Table 2.1 might help to make this clearer. The first column uses a basic XML document without entities; the second column uses a document containing an entity reference within the data block. Both examples use the same character data handler; however, as the output shows, the first example calls the handler once, whereas the second calls the handler thrice.

Table 2.1. A Comparison of Parser Behavior in CDATA Sections Containing Entity References

XML Document without Entity References

XML Document with Entity References

<?xml version="1.0"?> <message>Welcome to GenericCorp. We're just like everyone else. </message>

<?xml version="1.0"?> <!DOCTYPE message [ <!ENTITY company "GenericCorp"> ]> <message>Welcome to &company;. We're just like everyone else.</message>

The Handler:

 

<?php // cdata handler function characterDataHandler($parser, $data) { echo " handler in " . $data . " handler out "; } ?>

<?php // cdata handler function characterDataHandler($parser, $data) { echo " handler in " . $data . " handler out "; } ?>

The output:

 

handler in Welcome to GenericCorp. We're just like everyone else. handler out

handler in Welcome to handler out handler in GenericCorp handler out handler in . We're just like everyone else. handler out

Handling Processing Instructions

You can set up a handler for PIs with xml_set_processing_instruction_handler() , which operates just like the character data handler above.

This snippet designates the function PIHandler() as the handler for all PIs found in the document:

 xml_set_processing_instruction_handler($xml_parser, "PIHandler"); 

The designated handler must accept three arguments:

  • A handle representing the XML parser (you can see that this is standard for all event handlers)

  • The PI target (an identifier for the application that is to process the instruction)

  • The instruction itself

Listing 2.8 demonstrates how it works in practice.
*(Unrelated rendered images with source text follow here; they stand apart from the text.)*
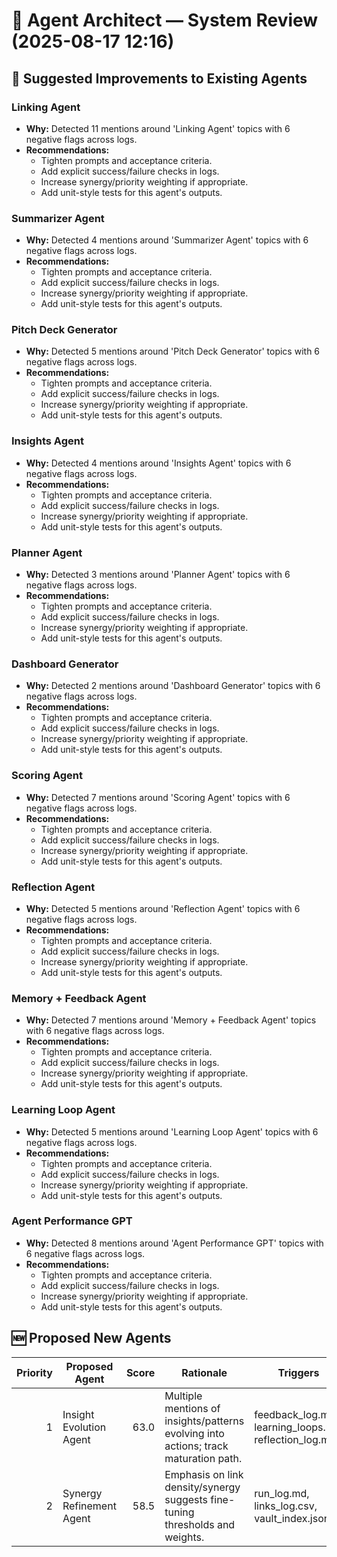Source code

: # 🧩 Agent Architect — System Review (2025-08-17 12:16)

## 🔧 Suggested Improvements to Existing Agents
### Linking Agent
- **Why:** Detected 11 mentions around 'Linking Agent' topics with 6 negative flags across logs.
- **Recommendations:**
  - Tighten prompts and acceptance criteria.
  - Add explicit success/failure checks in logs.
  - Increase synergy/priority weighting if appropriate.
  - Add unit-style tests for this agent's outputs.

### Summarizer Agent
- **Why:** Detected 4 mentions around 'Summarizer Agent' topics with 6 negative flags across logs.
- **Recommendations:**
  - Tighten prompts and acceptance criteria.
  - Add explicit success/failure checks in logs.
  - Increase synergy/priority weighting if appropriate.
  - Add unit-style tests for this agent's outputs.

### Pitch Deck Generator
- **Why:** Detected 5 mentions around 'Pitch Deck Generator' topics with 6 negative flags across logs.
- **Recommendations:**
  - Tighten prompts and acceptance criteria.
  - Add explicit success/failure checks in logs.
  - Increase synergy/priority weighting if appropriate.
  - Add unit-style tests for this agent's outputs.

### Insights Agent
- **Why:** Detected 4 mentions around 'Insights Agent' topics with 6 negative flags across logs.
- **Recommendations:**
  - Tighten prompts and acceptance criteria.
  - Add explicit success/failure checks in logs.
  - Increase synergy/priority weighting if appropriate.
  - Add unit-style tests for this agent's outputs.

### Planner Agent
- **Why:** Detected 3 mentions around 'Planner Agent' topics with 6 negative flags across logs.
- **Recommendations:**
  - Tighten prompts and acceptance criteria.
  - Add explicit success/failure checks in logs.
  - Increase synergy/priority weighting if appropriate.
  - Add unit-style tests for this agent's outputs.

### Dashboard Generator
- **Why:** Detected 2 mentions around 'Dashboard Generator' topics with 6 negative flags across logs.
- **Recommendations:**
  - Tighten prompts and acceptance criteria.
  - Add explicit success/failure checks in logs.
  - Increase synergy/priority weighting if appropriate.
  - Add unit-style tests for this agent's outputs.

### Scoring Agent
- **Why:** Detected 7 mentions around 'Scoring Agent' topics with 6 negative flags across logs.
- **Recommendations:**
  - Tighten prompts and acceptance criteria.
  - Add explicit success/failure checks in logs.
  - Increase synergy/priority weighting if appropriate.
  - Add unit-style tests for this agent's outputs.

### Reflection Agent
- **Why:** Detected 5 mentions around 'Reflection Agent' topics with 6 negative flags across logs.
- **Recommendations:**
  - Tighten prompts and acceptance criteria.
  - Add explicit success/failure checks in logs.
  - Increase synergy/priority weighting if appropriate.
  - Add unit-style tests for this agent's outputs.

### Memory + Feedback Agent
- **Why:** Detected 7 mentions around 'Memory + Feedback Agent' topics with 6 negative flags across logs.
- **Recommendations:**
  - Tighten prompts and acceptance criteria.
  - Add explicit success/failure checks in logs.
  - Increase synergy/priority weighting if appropriate.
  - Add unit-style tests for this agent's outputs.

### Learning Loop Agent
- **Why:** Detected 5 mentions around 'Learning Loop Agent' topics with 6 negative flags across logs.
- **Recommendations:**
  - Tighten prompts and acceptance criteria.
  - Add explicit success/failure checks in logs.
  - Increase synergy/priority weighting if appropriate.
  - Add unit-style tests for this agent's outputs.

### Agent Performance GPT
- **Why:** Detected 8 mentions around 'Agent Performance GPT' topics with 6 negative flags across logs.
- **Recommendations:**
  - Tighten prompts and acceptance criteria.
  - Add explicit success/failure checks in logs.
  - Increase synergy/priority weighting if appropriate.
  - Add unit-style tests for this agent's outputs.

## 🆕 Proposed New Agents
| Priority | Proposed Agent | Score | Rationale | Triggers |
|---:|---|---:|---|---|
| 1 | Insight Evolution Agent | 63.0 | Multiple mentions of insights/patterns evolving into actions; track maturation path. | feedback_log.md, learning_loops.md, reflection_log.md |
| 2 | Synergy Refinement Agent | 58.5 | Emphasis on link density/synergy suggests fine-tuning thresholds and weights. | run_log.md, links_log.csv, vault_index.json |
When the parser encounters the PHP code within the document, it calls the PI handler, which executes the code as a PHP statement and displays the result.

Listing 2.8 Executing PIs within an XML Document
 <html>  <head>  <basefont face="Arial">  </head>  <body>  <?php  // cdata handler  function characterDataHandler($parser, $data)  {       echo $data . "<p>";  }  // PI handler  function PIHandler($parser, $target, $data)  {       // if php code, execute it        if (strtolower($target) == "php")        {            eval($data);        }        // otherwise just print it        else        {             echo "PI found: [$target] $data";        }  }  // XML data  $xml_data = <<<EOF  <?xml version="1.0"?>  <article>        <header>insert slug here</header>        <body>insert body here</body>        <footer><?php print "Copyright UNoHoo Inc," . date("Y", mktime()); ?></footer>    </article>  EOF;  // initialize parser  $xml_parser = xml_parser_create();  // set cdata handler  xml_set_character_data_handler($xml_parser, "characterDataHandler");  // set PI handler  xml_set_processing_instruction_handler($xml_parser, "PIHandler");  if (!xml_parse($xml_parser, $xml_data))  {       die("XML parser error: " .  xml_error_string(xml_get_error_code($xml_parser)));  }  // all done, clean up!  xml_parser_free($xml_parser);  ?>  </body>  </html> 

Listing 2.8 designates the function PIHandler() as the handler to be called for all PIs encountered within the document. As explained previously, this function is passed the PI target and instruction as function arguments.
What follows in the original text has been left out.